▶ What needs to be done: What is needed here is every line of the records that includes "Аминадава".

(Saved entries)
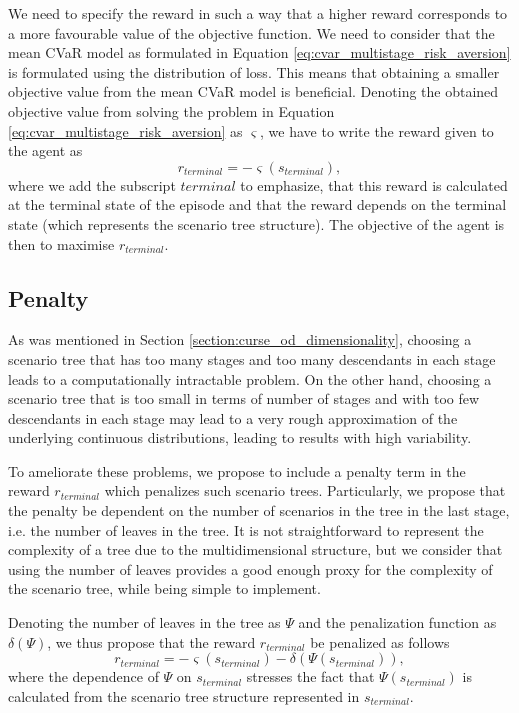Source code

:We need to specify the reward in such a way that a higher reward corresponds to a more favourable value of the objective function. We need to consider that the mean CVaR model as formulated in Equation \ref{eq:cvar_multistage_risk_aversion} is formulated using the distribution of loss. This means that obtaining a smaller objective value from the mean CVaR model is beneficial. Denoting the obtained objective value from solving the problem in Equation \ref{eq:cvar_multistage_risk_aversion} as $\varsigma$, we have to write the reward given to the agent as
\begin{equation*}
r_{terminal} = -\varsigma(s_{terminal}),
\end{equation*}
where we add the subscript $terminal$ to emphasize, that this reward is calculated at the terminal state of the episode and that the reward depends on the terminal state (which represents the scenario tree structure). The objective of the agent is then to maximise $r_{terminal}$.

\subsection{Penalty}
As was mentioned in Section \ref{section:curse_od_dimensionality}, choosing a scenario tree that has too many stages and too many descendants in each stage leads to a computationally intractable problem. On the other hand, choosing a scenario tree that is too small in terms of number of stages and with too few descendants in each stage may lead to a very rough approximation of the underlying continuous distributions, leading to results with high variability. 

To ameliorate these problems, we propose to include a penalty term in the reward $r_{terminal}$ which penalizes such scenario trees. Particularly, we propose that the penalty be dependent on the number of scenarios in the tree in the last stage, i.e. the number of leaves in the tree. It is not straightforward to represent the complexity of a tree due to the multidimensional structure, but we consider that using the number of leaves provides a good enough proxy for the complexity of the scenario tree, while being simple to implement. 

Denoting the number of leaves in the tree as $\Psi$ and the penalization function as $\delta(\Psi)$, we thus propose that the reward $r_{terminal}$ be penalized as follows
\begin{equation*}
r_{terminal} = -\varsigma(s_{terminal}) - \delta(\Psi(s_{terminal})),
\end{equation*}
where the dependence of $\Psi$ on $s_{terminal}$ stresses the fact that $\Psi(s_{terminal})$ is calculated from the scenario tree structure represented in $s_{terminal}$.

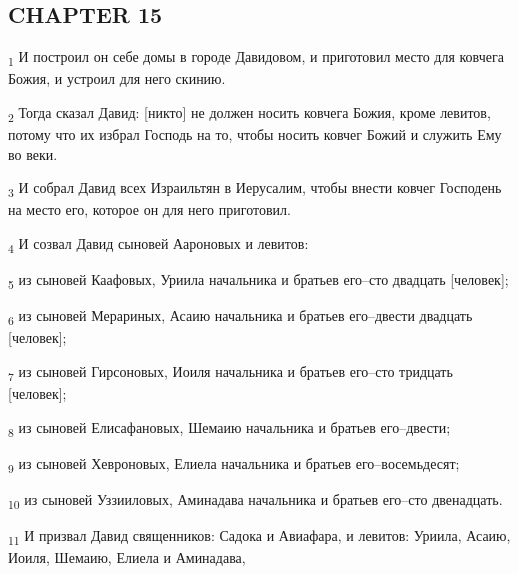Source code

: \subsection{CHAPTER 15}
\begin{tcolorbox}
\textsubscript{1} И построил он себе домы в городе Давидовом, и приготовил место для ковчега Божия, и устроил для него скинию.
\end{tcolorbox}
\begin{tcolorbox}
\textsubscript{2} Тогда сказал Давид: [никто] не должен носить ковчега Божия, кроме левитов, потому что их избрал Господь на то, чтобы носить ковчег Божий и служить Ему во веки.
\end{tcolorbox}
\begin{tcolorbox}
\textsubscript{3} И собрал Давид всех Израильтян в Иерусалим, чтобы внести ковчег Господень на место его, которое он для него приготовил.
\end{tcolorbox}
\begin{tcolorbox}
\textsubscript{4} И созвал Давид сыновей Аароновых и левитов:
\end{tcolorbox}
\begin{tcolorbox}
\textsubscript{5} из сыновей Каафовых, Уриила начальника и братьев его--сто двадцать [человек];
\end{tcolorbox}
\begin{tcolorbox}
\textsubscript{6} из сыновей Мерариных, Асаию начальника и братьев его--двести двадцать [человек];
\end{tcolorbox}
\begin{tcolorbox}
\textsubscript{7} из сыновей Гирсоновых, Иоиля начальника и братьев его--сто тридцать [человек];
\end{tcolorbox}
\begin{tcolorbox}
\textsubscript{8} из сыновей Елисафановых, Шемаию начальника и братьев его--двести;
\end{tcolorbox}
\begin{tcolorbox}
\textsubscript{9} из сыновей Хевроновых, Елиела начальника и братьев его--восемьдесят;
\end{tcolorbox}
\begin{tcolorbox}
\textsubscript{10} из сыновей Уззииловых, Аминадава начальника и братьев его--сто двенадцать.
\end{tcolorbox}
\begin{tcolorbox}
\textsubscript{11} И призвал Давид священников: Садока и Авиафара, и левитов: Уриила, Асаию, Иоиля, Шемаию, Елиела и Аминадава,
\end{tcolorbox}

▶ Task output:
\textsubscript{10} из сыновей Уззииловых, Аминадава начальника и братьев его--сто двенадцать.
\textsubscript{11} И призвал Давид священников: Садока и Авиафара, и левитов: Уриила, Асаию, Иоиля, Шемаию, Елиела и Аминадава,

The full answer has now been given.